Significantly, the prosecutions went ahead in December 2007, just after Labor took office. The new government has refused point-blank to abolish the ABCC. Instead, Workplace Relations Minister Julia Gillard has continually assured employers that the government will retain a "tough cop on the beat" in the construction industry.

 

Gillard has commissioned a review by a former Federal Court judge, Murray Wilcox, who will report by March with recommendations on the precise powers to be given to the construction division of Fair Work Australia. The CFMEU is making a submission to the review, thereby legitimising the process.
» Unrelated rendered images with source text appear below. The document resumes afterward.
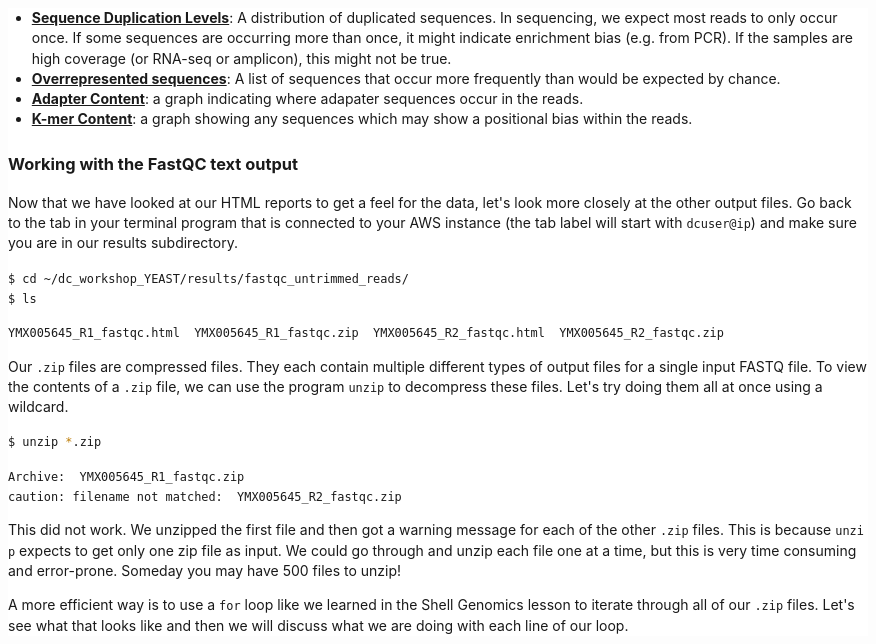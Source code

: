 - [**Sequence Duplication Levels**](https://www.bioinformatics.babraham.ac.uk/projects/fastqc/Help/3%20Analysis%20Modules/8%20Duplicate%20Sequences.html): A distribution of duplicated sequences. In sequencing, we expect most reads to only occur once. If some sequences are occurring more than once, it might indicate enrichment bias (e.g. from PCR). If the samples are high coverage (or RNA-seq or amplicon), this might not be true.
- [**Overrepresented sequences**](https://www.bioinformatics.babraham.ac.uk/projects/fastqc/Help/3%20Analysis%20Modules/9%20Overrepresented%20Sequences.html): A list of sequences that occur more frequently than would be expected by chance.
- [**Adapter Content**](https://www.bioinformatics.babraham.ac.uk/projects/fastqc/Help/3%20Analysis%20Modules/10%20Adapter%20Content.html): a graph indicating where adapater sequences occur in the reads.
- [**K-mer Content**](https://www.bioinformatics.babraham.ac.uk/projects/fastqc/Help/3%20Analysis%20Modules/11%20Kmer%20Content.html): a graph showing any sequences which may show a positional bias within the reads.

### Working with the FastQC text output

Now that we have looked at our HTML reports to get a feel for the data,
let's look more closely at the other output files. Go back to the tab
in your terminal program that is connected to your AWS instance
(the tab label will start with `dcuser@ip`) and make sure you are in
our results subdirectory.

```bash
$ cd ~/dc_workshop_YEAST/results/fastqc_untrimmed_reads/
$ ls
```

```output
YMX005645_R1_fastqc.html  YMX005645_R1_fastqc.zip  YMX005645_R2_fastqc.html  YMX005645_R2_fastqc.zip
```

Our `.zip` files are compressed files. They each contain multiple
different types of output files for a single input FASTQ file. To
view the contents of a `.zip` file, we can use the program `unzip`
to decompress these files. Let's try doing them all at once using a
wildcard.

```bash
$ unzip *.zip
```

```output
Archive:  YMX005645_R1_fastqc.zip
caution: filename not matched:  YMX005645_R2_fastqc.zip
```

This did not work. We unzipped the first file and then got a warning
message for each of the other `.zip` files. This is because `unzip`
expects to get only one zip file as input. We could go through and
unzip each file one at a time, but this is very time consuming and
error-prone. Someday you may have 500 files to unzip!

A more efficient way is to use a `for` loop like we learned in the Shell Genomics lesson to iterate through all of
our `.zip` files. Let's see what that looks like and then we will
discuss what we are doing with each line of our loop.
While the union still formally opposes a separate construction division, its main concern is to preserve its position as recognised bargaining agent and industrial police man within the new framework.

 

Labor is maintaining the ABCC in preparation for intensified attacks on jobs and conditions as the international economic crisis deepens. The construction industry is already being hard hit. Reed Construction Data has reported that more than 5,000 building projects were deferred nationally in the first 10 months of 2008, five times the number in the entire year 2007.

 

Totalling $60 billion, the deferrals included 1,548 residential flats and units, 1,273 commercial premises, 850 civil engineering projects, 638 community buildings, 612 industrial complexes and 127 mining projects. Some projects have been halted mid-stream, leaving holes in the ground and throwing workers out of work. But with $125 billion worth of work still underway, the job losses have only just begun. Once the present pipeline of work dries up, thousands of workers will have their livelihoods threatened.

 

Under these conditions, the unions are allowing Labor to create an industrial relations apparatus with a substantial arsenal of punitive powers that can be used against construction and other workers in the months ahead. The real concern of the unions is to head-off a confrontation with the Rudd government and convince the employers and the government that they can play a valuable role in quelling any resistance to the devastating cuts that employers will seek to impose.